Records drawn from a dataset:
▼

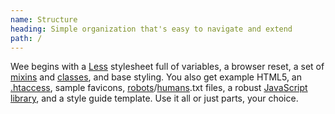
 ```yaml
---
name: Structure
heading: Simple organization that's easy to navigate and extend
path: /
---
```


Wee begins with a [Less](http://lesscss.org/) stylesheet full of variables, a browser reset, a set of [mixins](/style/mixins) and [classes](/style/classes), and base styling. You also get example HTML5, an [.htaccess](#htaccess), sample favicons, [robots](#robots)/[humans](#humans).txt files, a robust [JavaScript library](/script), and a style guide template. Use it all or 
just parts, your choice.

▲
▼

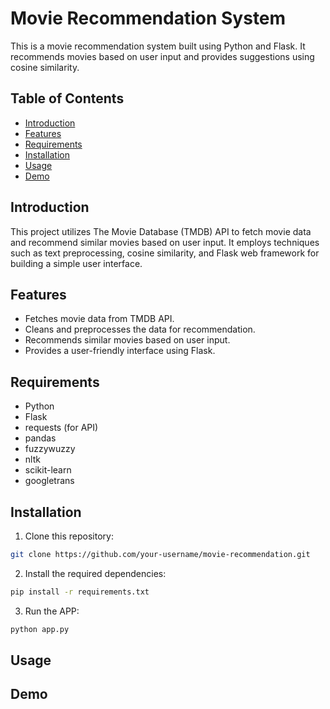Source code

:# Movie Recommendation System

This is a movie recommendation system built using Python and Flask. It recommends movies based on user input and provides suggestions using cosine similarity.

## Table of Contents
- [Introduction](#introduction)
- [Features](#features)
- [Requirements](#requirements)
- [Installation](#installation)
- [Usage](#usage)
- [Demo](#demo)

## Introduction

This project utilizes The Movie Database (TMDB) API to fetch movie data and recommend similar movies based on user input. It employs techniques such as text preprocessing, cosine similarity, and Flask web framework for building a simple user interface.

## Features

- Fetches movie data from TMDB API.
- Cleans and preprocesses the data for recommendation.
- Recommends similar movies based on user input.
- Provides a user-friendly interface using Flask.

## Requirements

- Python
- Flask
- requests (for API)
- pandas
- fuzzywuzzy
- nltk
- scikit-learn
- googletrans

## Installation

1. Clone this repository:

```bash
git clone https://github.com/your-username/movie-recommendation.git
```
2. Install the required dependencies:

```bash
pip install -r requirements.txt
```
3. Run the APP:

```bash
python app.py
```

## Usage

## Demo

▲

How to complete this task -
Find the lines above that hold "Installation", then copy each of them.

Output -
- [Installation](#installation)
## Installation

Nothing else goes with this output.